WHAT THE TASK ASKS:
Lines with the word "need" are the answer; copy each of them from the data below.

+--

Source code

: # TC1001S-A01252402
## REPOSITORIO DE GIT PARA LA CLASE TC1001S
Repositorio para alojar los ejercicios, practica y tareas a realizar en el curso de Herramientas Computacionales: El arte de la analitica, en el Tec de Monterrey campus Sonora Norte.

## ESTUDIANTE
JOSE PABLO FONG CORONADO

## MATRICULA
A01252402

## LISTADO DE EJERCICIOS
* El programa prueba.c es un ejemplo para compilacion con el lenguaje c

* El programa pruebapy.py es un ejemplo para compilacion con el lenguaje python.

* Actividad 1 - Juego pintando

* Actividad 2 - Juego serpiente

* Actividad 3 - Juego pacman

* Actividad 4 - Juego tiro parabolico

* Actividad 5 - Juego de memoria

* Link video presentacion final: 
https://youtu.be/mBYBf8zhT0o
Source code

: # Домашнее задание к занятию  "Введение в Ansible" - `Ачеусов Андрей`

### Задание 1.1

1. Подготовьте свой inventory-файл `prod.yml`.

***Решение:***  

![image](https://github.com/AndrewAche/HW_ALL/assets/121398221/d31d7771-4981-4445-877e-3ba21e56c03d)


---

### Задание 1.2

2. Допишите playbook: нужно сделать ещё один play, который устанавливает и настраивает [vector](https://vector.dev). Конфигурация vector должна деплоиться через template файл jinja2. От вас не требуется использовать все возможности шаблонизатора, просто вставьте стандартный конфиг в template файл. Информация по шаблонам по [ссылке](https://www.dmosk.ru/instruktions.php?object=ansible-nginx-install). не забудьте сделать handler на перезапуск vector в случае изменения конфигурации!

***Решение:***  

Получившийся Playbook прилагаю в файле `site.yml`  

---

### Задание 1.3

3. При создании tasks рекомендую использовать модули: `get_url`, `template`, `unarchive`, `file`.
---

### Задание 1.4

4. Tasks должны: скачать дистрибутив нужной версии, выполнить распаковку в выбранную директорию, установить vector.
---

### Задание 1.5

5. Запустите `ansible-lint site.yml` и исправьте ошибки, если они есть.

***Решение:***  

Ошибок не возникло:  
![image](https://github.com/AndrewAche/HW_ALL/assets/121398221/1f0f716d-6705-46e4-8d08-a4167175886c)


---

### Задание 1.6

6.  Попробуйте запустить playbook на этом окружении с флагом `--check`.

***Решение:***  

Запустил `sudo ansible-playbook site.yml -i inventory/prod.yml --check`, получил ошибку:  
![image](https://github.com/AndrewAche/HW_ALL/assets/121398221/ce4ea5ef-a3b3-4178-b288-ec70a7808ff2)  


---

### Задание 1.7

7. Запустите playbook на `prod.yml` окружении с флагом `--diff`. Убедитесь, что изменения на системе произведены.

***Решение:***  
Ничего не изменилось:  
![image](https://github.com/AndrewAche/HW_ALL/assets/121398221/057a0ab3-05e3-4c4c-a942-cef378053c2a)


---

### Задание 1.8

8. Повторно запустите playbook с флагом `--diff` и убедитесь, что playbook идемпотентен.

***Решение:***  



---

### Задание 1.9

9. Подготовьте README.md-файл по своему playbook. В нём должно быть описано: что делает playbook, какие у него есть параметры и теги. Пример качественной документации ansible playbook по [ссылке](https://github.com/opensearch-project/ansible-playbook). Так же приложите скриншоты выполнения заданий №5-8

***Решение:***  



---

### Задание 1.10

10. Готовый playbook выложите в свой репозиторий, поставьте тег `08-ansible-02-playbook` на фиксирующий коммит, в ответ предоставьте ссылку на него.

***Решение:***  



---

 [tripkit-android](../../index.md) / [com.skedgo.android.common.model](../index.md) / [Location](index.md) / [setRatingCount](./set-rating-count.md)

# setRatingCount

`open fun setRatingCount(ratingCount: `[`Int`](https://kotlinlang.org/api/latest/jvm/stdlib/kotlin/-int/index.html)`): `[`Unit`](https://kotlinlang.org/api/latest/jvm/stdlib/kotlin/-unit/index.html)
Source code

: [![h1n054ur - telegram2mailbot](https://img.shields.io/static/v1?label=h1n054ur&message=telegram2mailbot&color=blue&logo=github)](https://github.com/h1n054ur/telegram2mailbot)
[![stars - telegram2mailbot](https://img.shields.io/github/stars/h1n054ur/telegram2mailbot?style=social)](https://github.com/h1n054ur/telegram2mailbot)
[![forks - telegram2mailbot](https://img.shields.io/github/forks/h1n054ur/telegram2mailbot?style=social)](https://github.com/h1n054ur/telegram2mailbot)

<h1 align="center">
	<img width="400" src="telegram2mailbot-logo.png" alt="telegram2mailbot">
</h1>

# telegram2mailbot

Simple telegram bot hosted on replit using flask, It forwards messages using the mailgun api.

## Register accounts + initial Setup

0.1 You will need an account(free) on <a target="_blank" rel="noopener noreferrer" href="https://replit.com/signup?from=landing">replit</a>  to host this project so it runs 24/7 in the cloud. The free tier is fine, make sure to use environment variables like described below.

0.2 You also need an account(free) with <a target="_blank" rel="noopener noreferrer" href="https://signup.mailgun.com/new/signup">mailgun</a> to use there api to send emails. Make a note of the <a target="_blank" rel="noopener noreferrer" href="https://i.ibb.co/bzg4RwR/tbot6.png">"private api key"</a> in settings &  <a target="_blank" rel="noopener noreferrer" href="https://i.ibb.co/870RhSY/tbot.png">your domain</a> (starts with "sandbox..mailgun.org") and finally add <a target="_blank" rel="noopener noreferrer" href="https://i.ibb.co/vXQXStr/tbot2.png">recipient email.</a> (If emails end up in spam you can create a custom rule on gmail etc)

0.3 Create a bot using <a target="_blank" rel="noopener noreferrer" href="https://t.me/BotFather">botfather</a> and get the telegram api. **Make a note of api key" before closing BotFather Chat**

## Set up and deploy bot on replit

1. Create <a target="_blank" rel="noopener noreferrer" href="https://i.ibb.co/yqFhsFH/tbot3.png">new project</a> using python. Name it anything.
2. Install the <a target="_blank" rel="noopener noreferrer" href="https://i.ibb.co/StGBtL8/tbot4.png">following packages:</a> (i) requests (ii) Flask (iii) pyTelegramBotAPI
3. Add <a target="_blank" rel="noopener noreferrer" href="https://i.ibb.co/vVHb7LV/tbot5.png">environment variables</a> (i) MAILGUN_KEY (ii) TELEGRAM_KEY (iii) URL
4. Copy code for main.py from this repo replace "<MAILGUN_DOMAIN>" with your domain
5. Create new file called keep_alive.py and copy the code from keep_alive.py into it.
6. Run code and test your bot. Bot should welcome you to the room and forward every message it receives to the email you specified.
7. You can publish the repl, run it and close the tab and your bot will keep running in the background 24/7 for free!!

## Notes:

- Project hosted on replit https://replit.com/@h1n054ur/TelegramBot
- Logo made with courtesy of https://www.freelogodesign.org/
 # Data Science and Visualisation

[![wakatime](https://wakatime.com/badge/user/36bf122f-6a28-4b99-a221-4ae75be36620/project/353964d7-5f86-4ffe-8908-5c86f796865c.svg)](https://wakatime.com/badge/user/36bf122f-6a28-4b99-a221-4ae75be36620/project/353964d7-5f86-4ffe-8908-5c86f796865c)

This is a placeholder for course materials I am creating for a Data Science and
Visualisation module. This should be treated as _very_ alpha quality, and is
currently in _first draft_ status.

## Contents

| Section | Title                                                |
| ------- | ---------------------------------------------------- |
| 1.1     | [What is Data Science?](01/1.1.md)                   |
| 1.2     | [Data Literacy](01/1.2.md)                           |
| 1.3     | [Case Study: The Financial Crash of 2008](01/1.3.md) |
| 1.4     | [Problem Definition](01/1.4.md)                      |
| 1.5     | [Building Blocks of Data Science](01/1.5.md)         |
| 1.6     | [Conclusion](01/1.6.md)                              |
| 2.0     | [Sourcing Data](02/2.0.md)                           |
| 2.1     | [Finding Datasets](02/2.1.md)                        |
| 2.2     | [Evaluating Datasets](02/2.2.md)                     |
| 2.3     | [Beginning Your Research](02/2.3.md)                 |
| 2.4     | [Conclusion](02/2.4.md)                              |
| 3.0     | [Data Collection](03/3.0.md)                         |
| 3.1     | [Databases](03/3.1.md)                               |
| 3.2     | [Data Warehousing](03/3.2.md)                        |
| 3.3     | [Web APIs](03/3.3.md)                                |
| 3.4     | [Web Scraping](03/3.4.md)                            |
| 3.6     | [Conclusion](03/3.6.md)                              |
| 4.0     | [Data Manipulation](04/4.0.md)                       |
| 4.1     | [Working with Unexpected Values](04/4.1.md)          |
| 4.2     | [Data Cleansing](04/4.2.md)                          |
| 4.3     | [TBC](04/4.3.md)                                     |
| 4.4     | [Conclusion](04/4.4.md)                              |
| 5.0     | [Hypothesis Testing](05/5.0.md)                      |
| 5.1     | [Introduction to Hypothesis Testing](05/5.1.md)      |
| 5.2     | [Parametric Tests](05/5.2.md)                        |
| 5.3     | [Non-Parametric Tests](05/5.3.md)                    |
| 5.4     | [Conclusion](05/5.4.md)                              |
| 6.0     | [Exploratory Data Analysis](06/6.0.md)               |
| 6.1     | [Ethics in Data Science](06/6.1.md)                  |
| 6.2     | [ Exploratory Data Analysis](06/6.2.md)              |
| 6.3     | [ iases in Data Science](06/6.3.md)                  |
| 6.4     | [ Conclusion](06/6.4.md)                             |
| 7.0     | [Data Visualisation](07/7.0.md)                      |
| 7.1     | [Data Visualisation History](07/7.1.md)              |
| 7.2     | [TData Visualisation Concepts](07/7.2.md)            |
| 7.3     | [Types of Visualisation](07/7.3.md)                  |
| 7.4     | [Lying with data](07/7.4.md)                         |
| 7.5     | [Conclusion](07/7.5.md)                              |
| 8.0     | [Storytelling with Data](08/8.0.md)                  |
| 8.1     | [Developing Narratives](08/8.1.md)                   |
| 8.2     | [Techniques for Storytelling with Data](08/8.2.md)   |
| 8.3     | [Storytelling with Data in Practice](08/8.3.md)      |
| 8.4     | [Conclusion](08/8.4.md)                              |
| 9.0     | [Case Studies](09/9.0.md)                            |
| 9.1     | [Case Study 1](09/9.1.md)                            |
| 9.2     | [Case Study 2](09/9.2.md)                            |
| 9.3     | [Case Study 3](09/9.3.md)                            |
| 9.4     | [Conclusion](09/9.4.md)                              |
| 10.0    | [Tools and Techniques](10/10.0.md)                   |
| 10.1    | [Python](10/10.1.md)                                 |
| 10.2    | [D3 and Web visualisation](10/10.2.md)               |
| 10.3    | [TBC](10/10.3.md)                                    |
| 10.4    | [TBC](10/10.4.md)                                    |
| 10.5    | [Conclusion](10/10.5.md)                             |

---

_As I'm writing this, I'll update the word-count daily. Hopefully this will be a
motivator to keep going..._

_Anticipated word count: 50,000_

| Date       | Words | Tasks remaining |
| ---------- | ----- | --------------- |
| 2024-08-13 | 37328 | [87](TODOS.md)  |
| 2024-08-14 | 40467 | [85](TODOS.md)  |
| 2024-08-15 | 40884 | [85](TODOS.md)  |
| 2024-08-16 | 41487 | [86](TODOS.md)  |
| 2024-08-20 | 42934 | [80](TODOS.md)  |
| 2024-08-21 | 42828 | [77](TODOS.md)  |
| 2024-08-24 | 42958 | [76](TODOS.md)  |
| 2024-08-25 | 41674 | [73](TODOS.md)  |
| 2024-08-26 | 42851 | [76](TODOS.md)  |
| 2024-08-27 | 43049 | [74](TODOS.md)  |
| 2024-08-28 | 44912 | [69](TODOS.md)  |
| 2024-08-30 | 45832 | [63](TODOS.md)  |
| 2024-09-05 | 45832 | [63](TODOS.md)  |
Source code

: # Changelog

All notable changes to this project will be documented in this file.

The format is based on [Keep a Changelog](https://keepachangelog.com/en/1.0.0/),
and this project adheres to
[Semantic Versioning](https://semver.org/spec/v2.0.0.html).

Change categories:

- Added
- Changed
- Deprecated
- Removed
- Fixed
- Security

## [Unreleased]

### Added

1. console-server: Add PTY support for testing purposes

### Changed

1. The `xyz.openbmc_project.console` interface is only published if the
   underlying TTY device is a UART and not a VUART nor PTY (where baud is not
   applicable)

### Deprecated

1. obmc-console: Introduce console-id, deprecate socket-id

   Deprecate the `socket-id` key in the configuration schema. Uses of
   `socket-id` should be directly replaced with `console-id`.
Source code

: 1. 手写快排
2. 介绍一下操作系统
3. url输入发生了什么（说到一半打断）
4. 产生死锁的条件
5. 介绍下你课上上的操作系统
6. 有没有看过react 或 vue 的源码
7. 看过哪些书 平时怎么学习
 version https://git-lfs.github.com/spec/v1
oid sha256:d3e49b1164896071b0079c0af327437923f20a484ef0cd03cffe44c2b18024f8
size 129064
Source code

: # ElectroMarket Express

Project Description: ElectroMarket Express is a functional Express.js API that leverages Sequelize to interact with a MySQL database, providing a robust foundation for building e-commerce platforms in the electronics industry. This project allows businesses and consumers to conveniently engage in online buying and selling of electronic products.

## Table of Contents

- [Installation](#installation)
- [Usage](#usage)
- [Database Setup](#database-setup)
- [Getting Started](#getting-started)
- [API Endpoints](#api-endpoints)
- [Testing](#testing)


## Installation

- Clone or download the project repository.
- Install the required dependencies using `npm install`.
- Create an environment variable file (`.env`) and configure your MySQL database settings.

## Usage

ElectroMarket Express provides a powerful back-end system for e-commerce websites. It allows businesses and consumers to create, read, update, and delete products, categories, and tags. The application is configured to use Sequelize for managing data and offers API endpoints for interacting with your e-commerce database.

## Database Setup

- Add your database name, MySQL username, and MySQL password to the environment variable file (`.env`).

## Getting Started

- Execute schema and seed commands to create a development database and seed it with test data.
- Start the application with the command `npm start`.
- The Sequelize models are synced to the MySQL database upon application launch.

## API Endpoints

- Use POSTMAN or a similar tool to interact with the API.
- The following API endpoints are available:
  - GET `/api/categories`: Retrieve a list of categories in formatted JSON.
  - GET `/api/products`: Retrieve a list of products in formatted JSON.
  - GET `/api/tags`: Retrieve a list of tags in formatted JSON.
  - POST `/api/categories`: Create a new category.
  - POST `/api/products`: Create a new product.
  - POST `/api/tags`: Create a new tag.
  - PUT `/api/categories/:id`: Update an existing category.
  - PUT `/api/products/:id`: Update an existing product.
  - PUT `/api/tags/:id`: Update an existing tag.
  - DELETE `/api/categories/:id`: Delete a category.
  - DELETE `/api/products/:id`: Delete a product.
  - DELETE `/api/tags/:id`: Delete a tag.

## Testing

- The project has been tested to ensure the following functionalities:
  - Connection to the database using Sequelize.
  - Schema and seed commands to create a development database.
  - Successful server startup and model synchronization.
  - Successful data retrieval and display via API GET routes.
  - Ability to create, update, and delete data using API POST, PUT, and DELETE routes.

+--

RESPONSE:
0.1 You will need an account(free) on <a target="_blank" rel="noopener noreferrer" href="https://replit.com/signup?from=landing">replit</a>  to host this project so it runs 24/7 in the cloud. The free tier is fine, make sure to use environment variables like described below.
0.2 You also need an account(free) with <a target="_blank" rel="noopener noreferrer" href="https://signup.mailgun.com/new/signup">mailgun</a> to use there api to send emails. Make a note of the <a target="_blank" rel="noopener noreferrer" href="https://i.ibb.co/bzg4RwR/tbot6.png">"private api key"</a> in settings &  <a target="_blank" rel="noopener noreferrer" href="https://i.ibb.co/870RhSY/tbot.png">your domain</a> (starts with "sandbox..mailgun.org") and finally add <a target="_blank" rel="noopener noreferrer" href="https://i.ibb.co/vXQXStr/tbot2.png">recipient email.</a> (If emails end up in spam you can create a custom rule on gmail etc)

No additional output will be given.